Based on the assumption, we proceed as follows: we segregate the traffic associated with each workstation and day of the week into distinct files. With ten workstations and seven days a week, this results in a total of 70 files. Subsequently, each of these files undergoes analysis to identify any abrupt changes.

Here are the values of the parameters required used within the function GSuspicious allowing to detect suspect traffic.

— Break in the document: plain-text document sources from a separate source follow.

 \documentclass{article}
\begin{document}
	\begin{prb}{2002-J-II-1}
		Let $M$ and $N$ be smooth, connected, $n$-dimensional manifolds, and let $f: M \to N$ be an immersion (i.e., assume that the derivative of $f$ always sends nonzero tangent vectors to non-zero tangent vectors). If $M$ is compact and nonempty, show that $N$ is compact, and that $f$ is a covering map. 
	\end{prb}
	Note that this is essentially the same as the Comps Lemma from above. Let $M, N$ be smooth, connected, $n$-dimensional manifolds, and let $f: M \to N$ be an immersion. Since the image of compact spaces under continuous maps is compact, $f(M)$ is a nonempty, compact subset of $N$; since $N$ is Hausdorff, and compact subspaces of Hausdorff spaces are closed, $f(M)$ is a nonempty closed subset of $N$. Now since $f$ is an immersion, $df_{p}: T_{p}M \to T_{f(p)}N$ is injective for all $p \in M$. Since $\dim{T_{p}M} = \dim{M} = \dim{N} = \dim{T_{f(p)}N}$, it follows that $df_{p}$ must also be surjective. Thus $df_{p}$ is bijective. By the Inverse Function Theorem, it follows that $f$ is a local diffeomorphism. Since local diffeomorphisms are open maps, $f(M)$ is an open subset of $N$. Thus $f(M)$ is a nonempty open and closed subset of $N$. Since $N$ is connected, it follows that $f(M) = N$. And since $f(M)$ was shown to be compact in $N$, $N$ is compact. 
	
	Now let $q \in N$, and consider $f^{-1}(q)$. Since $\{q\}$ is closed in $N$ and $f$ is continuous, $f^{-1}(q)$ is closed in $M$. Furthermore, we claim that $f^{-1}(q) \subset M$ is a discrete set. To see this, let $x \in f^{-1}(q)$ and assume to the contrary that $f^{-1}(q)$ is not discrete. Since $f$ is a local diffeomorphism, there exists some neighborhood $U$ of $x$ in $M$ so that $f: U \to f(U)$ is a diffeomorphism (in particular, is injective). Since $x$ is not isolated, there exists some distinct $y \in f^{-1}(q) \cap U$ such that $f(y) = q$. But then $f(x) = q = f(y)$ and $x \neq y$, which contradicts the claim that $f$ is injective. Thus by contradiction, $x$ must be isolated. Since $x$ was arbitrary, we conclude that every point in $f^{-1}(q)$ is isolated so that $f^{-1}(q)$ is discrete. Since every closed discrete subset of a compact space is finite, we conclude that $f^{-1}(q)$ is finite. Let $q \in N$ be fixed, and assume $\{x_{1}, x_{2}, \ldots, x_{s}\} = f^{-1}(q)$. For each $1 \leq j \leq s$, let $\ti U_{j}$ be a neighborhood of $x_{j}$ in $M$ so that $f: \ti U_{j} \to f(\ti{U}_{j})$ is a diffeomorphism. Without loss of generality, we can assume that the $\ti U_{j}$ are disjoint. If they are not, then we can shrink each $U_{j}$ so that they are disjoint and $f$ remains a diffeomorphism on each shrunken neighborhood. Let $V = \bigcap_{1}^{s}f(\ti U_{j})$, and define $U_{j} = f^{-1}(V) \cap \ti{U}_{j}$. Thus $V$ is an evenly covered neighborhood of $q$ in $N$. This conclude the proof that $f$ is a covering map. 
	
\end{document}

τ (trace): the dataset available at [29].
The trace is scattered into various slices, each exclusively comprising traffic linked to a specific IP address and a designated day of the week. To illustrate, for IP address 0, distinct slices are allocated for Mondays, Tuesdays, and so forth. Similar slices are build for IP addresses 1 to 9. By doing this division, we are implicitly making the assumption that for any IP address, the traffic of different Mondays should be quite similar and this should be the same for the other days of the week. More formally, the slicing will be based on the following set of propositions:

$φ = \underset{\begin{matrix} 1 \leq i \leq 9 \\ 0 \leq j \leq 6 \end{matrix}}{\cup} {p_{i, j}}$

where

$p_{i, j} = {〈 (I P = i) \land (d a t e . d d = j) 〉}_{j, j + 7}^{N}$

and $N = 21000$ represents the number of events in the trace.

Let $ψ = 〈 (q_{1} = v_{1}), \dots, (q_{n} = v_{n}) 〉$ where $v_{1}, \dots, v_{n}$ are the different values that appears in the column r_asn presented in ascending order.
$w = (w_{1}, \dots, w_{n}) = (1, \dots,1)$ . This captures the fact that each element of the partition has the same weight.
Δ is the KL-Divergence.
Let $C_{2}$ is the composition of K-means and Elbow Methods. The K-means do the clustering and the Elbow Methods estimate the best number of clusters.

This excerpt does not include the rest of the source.